[lldb-dev] RFC: libtrace

Wed Jun 27 10:18:56 PDT 2018

> On Jun 26, 2018, at 5:14 PM, Zachary Turner <zturner at google.com> wrote:
> 
> Yes that’s what I’ve been thinking about as well.
> 
> One thing I’ve been giving a lot of thought to is whether to serialize the handling of trace events.  I want to balance the “this is a library and you should be able to get it to work for you no matter what your use case is” aspect with the “you really just don’t want to go there, we know what’s best for you” aspect.  Then there’s the  fact that not all platforms behave the same, but we’d like a consistent set of expectations that makes it easy to use for everyone.
> 
> So I’m leaning towards having the library serialize all tace events, because it’s a nice common denominator that every platform can implement.
> 
> To be clear though, I don’t mean that if 2 processes are being traced simultaneously and A stops followed by B stopping, then the tool will necessarily block before handling  B’s stop.  I just mean that A and B’s stop handlers will be invoked on a single thread (not the threads which are tracing  A or B).  
> 
> So A stops, posts its stop event on the blessed thread and waits.  Then B stops and does the same thing.  A’s handler runs, for whatever reason decides it will continue later, saves off the event somewhere, then processes B’s.  Later something happens, it decides to continue A, signals A’s thread which wakes up.
> 
> I think this kind of design eliminates a large class of race conditions without sacrificing any performance.  
> 
> LLDB doesn’t currently work like this, but it would be nice not to end up with another split similar to the dwarf split, so I’m curious if you can think of any fundamental assumptions of LLDB’s architecture that this would violate.  This way we’d at least know that it’s possible to use the api in lldb (assuming it does everything lldb needs obviously) 

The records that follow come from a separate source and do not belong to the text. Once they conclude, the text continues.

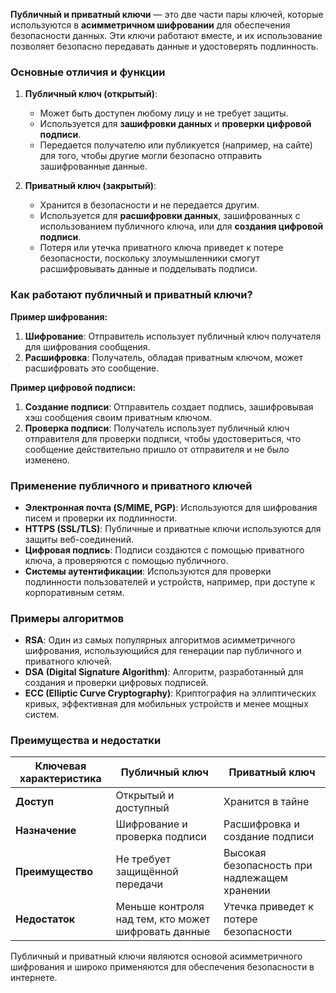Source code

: **Публичный и приватный ключи** — это две части пары ключей, которые используются в **асимметричном шифровании** для обеспечения безопасности данных. Эти ключи работают вместе, и их использование позволяет безопасно передавать данные и удостоверять подлинность. 

### Основные отличия и функции

1. **Публичный ключ (открытый)**:
   - Может быть доступен любому лицу и не требует защиты.
   - Используется для **зашифровки данных** и **проверки цифровой подписи**.
   - Передается получателю или публикуется (например, на сайте) для того, чтобы другие могли безопасно отправить зашифрованные данные.

2. **Приватный ключ (закрытый)**:
   - Хранится в безопасности и не передается другим.
   - Используется для **расшифровки данных**, зашифрованных с использованием публичного ключа, или для **создания цифровой подписи**.
   - Потеря или утечка приватного ключа приведет к потере безопасности, поскольку злоумышленники смогут расшифровывать данные и подделывать подписи.

### Как работают публичный и приватный ключи?

**Пример шифрования:**
1. **Шифрование**: Отправитель использует публичный ключ получателя для шифрования сообщения.
2. **Расшифровка**: Получатель, обладая приватным ключом, может расшифровать это сообщение.

**Пример цифровой подписи:**
1. **Создание подписи**: Отправитель создает подпись, зашифровывая хэш сообщения своим приватным ключом.
2. **Проверка подписи**: Получатель использует публичный ключ отправителя для проверки подписи, чтобы удостовериться, что сообщение действительно пришло от отправителя и не было изменено.

### Применение публичного и приватного ключей

- **Электронная почта (S/MIME, PGP)**: Используются для шифрования писем и проверки их подлинности.
- **HTTPS (SSL/TLS)**: Публичные и приватные ключи используются для защиты веб-соединений.
- **Цифровая подпись**: Подписи создаются с помощью приватного ключа, а проверяются с помощью публичного.
- **Системы аутентификации**: Используются для проверки подлинности пользователей и устройств, например, при доступе к корпоративным сетям.

### Примеры алгоритмов

- **RSA**: Один из самых популярных алгоритмов асимметричного шифрования, использующийся для генерации пар публичного и приватного ключей.
- **DSA (Digital Signature Algorithm)**: Алгоритм, разработанный для создания и проверки цифровых подписей.
- **ECC (Elliptic Curve Cryptography)**: Криптография на эллиптических кривых, эффективная для мобильных устройств и менее мощных систем.

### Преимущества и недостатки

| Ключевая характеристика             | Публичный ключ                         | Приватный ключ                            |
|-------------------------------------|----------------------------------------|-------------------------------------------|
| **Доступ**                          | Открытый и доступный                   | Хранится в тайне                          |
| **Назначение**                      | Шифрование и проверка подписи          | Расшифровка и создание подписи            |
| **Преимущество**                    | Не требует защищённой передачи         | Высокая безопасность при надлежащем хранении |
| **Недостаток**                      | Меньше контроля над тем, кто может шифровать данные | Утечка приведет к потере безопасности     |

Публичный и приватный ключи являются основой асимметричного шифрования и широко применяются для обеспечения безопасности в интернете.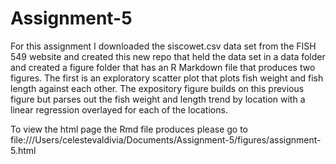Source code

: # Assignment-5
For this assignment I downloaded the siscowet.csv data set from the FISH 549 website and created this new repo that held the data set in a data folder and created a figure folder that has an R Markdown file that produces two figures. The first is an exploratory scatter plot that plots fish weight and fish length against each other. The expository figure builds on this previous figure but parses out the fish weight and length trend by location with a linear regression overlayed for each of the locations. 

To view the html page the Rmd file produces please go to file:///Users/celestevaldivia/Documents/Assignment-5/figures/assignment-5.html
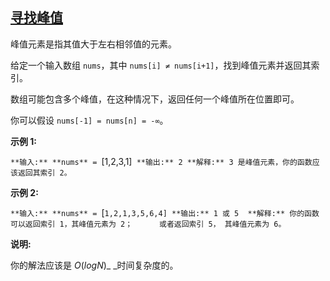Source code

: ## [寻找峰值](https://leetcode-cn.com/problems/find-peak-element/)

峰值元素是指其值大于左右相邻值的元素。

给定一个输入数组 `nums`，其中 `nums[i] ≠ nums[i+1]`，找到峰值元素并返回其索引。

数组可能包含多个峰值，在这种情况下，返回任何一个峰值所在位置即可。

你可以假设 `nums[-1] = nums[n] = -∞`。

**示例 1:**

`**输入:** **nums** = `[1,2,3,1]`
**输出:** 2
**解释:** 3 是峰值元素，你的函数应该返回其索引 2。`

**示例 2:**

`**输入:** **nums** = `[`1,2,1,3,5,6,4]
**输出:** 1 或 5 
**解释:** 你的函数可以返回索引 1，其峰值元素为 2；
     或者返回索引 5， 其峰值元素为 6。
`

**说明:**

你的解法应该是 _O_(_logN_)_ _时间复杂度的。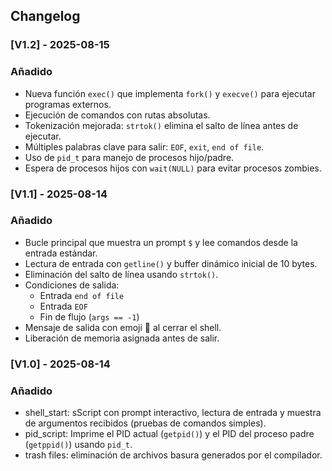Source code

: <h2>Changelog</h2>

### [V1.2] - 2025-08-15
### Añadido
- Nueva función `exec()` que implementa `fork()` y `execve()` para ejecutar programas externos.
- Ejecución de comandos con rutas absolutas.
- Tokenización mejorada: `strtok()` elimina el salto de línea antes de ejecutar.
- Múltiples palabras clave para salir: `EOF`, `exit`, `end of file`.
- Uso de `pid_t` para manejo de procesos hijo/padre.
- Espera de procesos hijos con `wait(NULL)` para evitar procesos zombies.

### [V1.1] - 2025-08-14
### Añadido
- Bucle principal que muestra un prompt `$` y lee comandos desde la entrada estándar.
- Lectura de entrada con `getline()` y buffer dinámico inicial de 10 bytes.
- Eliminación del salto de línea usando `strtok()`.
- Condiciones de salida:
  - Entrada `end of file`
  - Entrada `EOF`
  - Fin de flujo (`args == -1`)
- Mensaje de salida con emoji 🏃 al cerrar el shell.
- Liberación de memoria asignada antes de salir.

### [V1.0] - 2025-08-14
### Añadido
- shell_start: sScript con prompt interactivo, lectura de entrada y muestra de argumentos recibidos (pruebas de comandos simples).
- pid_script: Imprime el PID actual (`getpid()`) y el PID del proceso padre (`getppid()`) usando `pid_t`.
- trash files: eliminación de archivos basura generados por el compilador.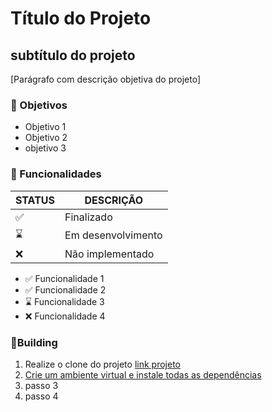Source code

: # Título do Projeto
## subtítulo do projeto

[Parágrafo com descrição objetiva do projeto]

### :dart: Objetivos

* Objetivo 1
* Objetivo 2
* objetivo 3

### :bookmark_tabs: Funcionalidades

| STATUS              | DESCRIÇÃO          |
| ------------------- | ------------------ |
| :white_check_mark:  | Finalizado         |
| :hourglass:         | Em desenvolvimento |
| :x:                 | Não implementado   |



* :white_check_mark: Funcionalidade 1
* :white_check_mark: Funcionalidade 2
* :hourglass: Funcionalidade 3
* :x: Funcionalidade 4


### :hammer:Building

1. Realize o clone do projeto [link projeto]()
2. [Crie um ambiente virtual e instale todas as dependências](https://www.alura.com.br/artigos/ambientes-virtuais-em-python)
3. passo 3
4. passo 4

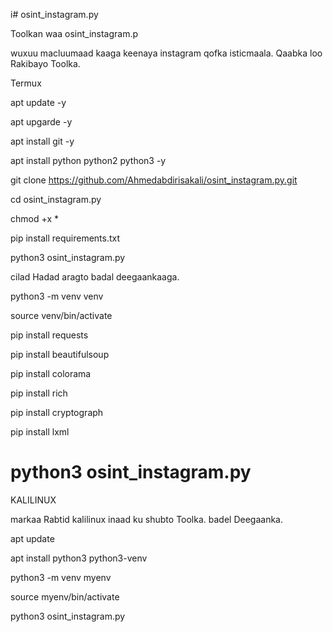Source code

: i# osint_instagram.py

Toolkan waa osint_instagram.p

wuxuu macluumaad kaaga keenaya instagram qofka isticmaala.
Qaabka loo Rakibayo Toolka.

Termux 

apt update -y

apt upgarde  -y

apt install git -y

apt install python python2 python3  -y

git clone  https://github.com/Ahmedabdirisakali/osint_instagram.py.git

cd  osint_instagram.py

chmod +x *

pip  install requirements.txt 

python3  osint_instagram.py

cilad Hadad aragto badal deegaankaaga.

python3 -m venv venv

source venv/bin/activate

pip install requests 

pip install beautifulsoup

pip install colorama

pip install rich

pip install cryptograph

pip install lxml

python3 osint_instagram.py
=========================================

KALILINUX

markaa Rabtid kalilinux inaad ku shubto Toolka. badel Deegaanka.

apt update

apt install python3 python3-venv

python3 -m venv myenv

source myenv/bin/activate

python3 osint_instagram.py 


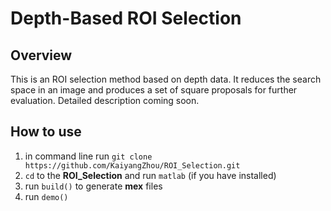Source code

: # Depth-Based ROI Selection
## Overview
This is an ROI selection method based on depth data. It reduces the search space in an image and produces a set of square proposals for further evaluation. Detailed description coming soon.
## How to use
1. in command line run `git clone https://github.com/KaiyangZhou/ROI_Selection.git`
2. `cd` to the **ROI_Selection** and run `matlab` (if you have installed)
3. run `build()` to generate **mex** files
4. run `demo()`

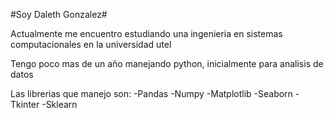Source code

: #Soy Daleth Gonzalez#

Actualmente me encuentro estudiando una ingenieria en sistemas computacionales en la universidad utel

Tengo poco mas de un año manejando python, inicialmente para analisis de datos

Las librerias que manejo son:
-Pandas
-Numpy
-Matplotlib
-Seaborn
-Tkinter
-Sklearn

<!---
DaletWolff/DaletWolff is a ✨ special ✨ repository because its `README.md` (this file) appears on your GitHub profile.
You can click the Preview link to take a look at your changes.
--->
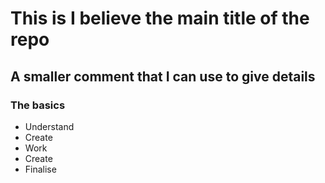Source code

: # This is I believe the main title of the repo

## A smaller comment that I can use to give details

### The basics
- Understand
- Create
- Work
- Create
- Finalise
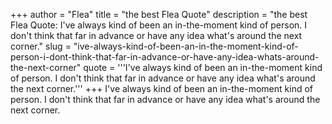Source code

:+++
author = "Flea"
title = "the best Flea Quote"
description = "the best Flea Quote: I've always kind of been an in-the-moment kind of person. I don't think that far in advance or have any idea what's around the next corner."
slug = "ive-always-kind-of-been-an-in-the-moment-kind-of-person-i-dont-think-that-far-in-advance-or-have-any-idea-whats-around-the-next-corner"
quote = '''I've always kind of been an in-the-moment kind of person. I don't think that far in advance or have any idea what's around the next corner.'''
+++
I've always kind of been an in-the-moment kind of person. I don't think that far in advance or have any idea what's around the next corner.
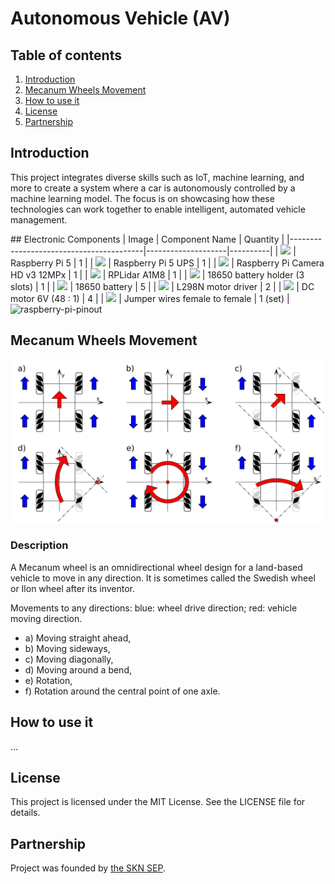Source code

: # Autonomous Vehicle (AV)

## Table of contents
1. [Introduction](#introduction)
2. [Mecanum Wheels Movement](#mecanum-wheels-movement)
3. [How to use it](#how-to-use-it)
4. [License](#license)
5. [Partnership](#partnership)
   
## Introduction <a name="introduction"></a>
This project integrates diverse skills such as IoT, machine learning, and more to create a system where a car is autonomously controlled by a machine learning model. The focus is on showcasing how these technologies can work together to enable intelligent, automated vehicle management.
<!-->
## Electronic Components <a name="car-components"></a>
| Image                                   | Component Name     | Quantity |
|-----------------------------------------|--------------------|----------|
| <img src="imgs/raspberry-pi.png" width="100" /> | Raspberry Pi 5 | 1 |
| <img src="imgs/raspberry-pi-ups.png" width="100" /> | Raspberry Pi 5 UPS | 1 |
| <img src="imgs/raspberry-pi-camera.png" width="100" /> | Raspberry Pi Camera HD v3 12MPx | 1 |
| <img src="imgs/rplidar.png" width="100" /> | RPLidar A1M8 | 1 |
| <img src="imgs/18650-battery-holder.png" width="100" /> | 18650 battery holder (3 slots) | 1 |
| <img src="imgs/18650-battery.png" width="100" /> | 18650 battery | 5 |
| <img src="imgs/l298n.png" width="100" /> | L298N motor driver | 2 |
| <img src="imgs/dc-motor.png" width="100" /> | DC motor 6V (48 : 1) | 4 |
| <img src="imgs/jumper-wires.png" width="100" /> | Jumper wires female to female | 1 (set) |
<img src="./imgs/pinout.png" alt="raspberry-pi-pinout">
<!-->

## Mecanum Wheels Movement <a name="mecanum-wheels-movement"></a>
<img src="./imgs/mecanum-wheel-controls.svg" alt="mecanum-wheel-controls"/>

### Description
A Mecanum wheel is an omnidirectional wheel design for a land-based vehicle to move in any direction. It is sometimes called the Swedish wheel or Ilon wheel after its inventor.

Movements to any directions: blue: wheel drive direction; red: vehicle moving direction. 
- a) Moving straight ahead, 
- b) Moving sideways, 
- c) Moving diagonally, 
- d) Moving around a bend, 
- e) Rotation, 
- f) Rotation around the central point of one axle.

## How to use it <a name="how-to-use-it"></a>
...

## License <a name="license"></a>
This project is licensed under the MIT License. See the LICENSE file for details.

## Partnership
Project was founded by <a href="https://www.facebook.com/sknsepgliwice/?locale=pl_PL"> the SKN SEP</a>.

What you describe is actually pretty much how the lldb driver works.  Every time the lower levels of the Process (e.g. ProcessGDBRemote) class notice something interesting happening to the process they are managing, they post an event to the Listener in charge of driving that process.  Then the process is allowed to continue on its way, either stopped or continued depending (the event records whether a restart has occurred.)  The upper levels only know about what happened to the process when they fetch an event off the event queue.  For a single process that serializes the reporting of process state.  

As to multiple processes, you can decide whether you want to serialize all the process events using the same mechanism or not, depending on your use case.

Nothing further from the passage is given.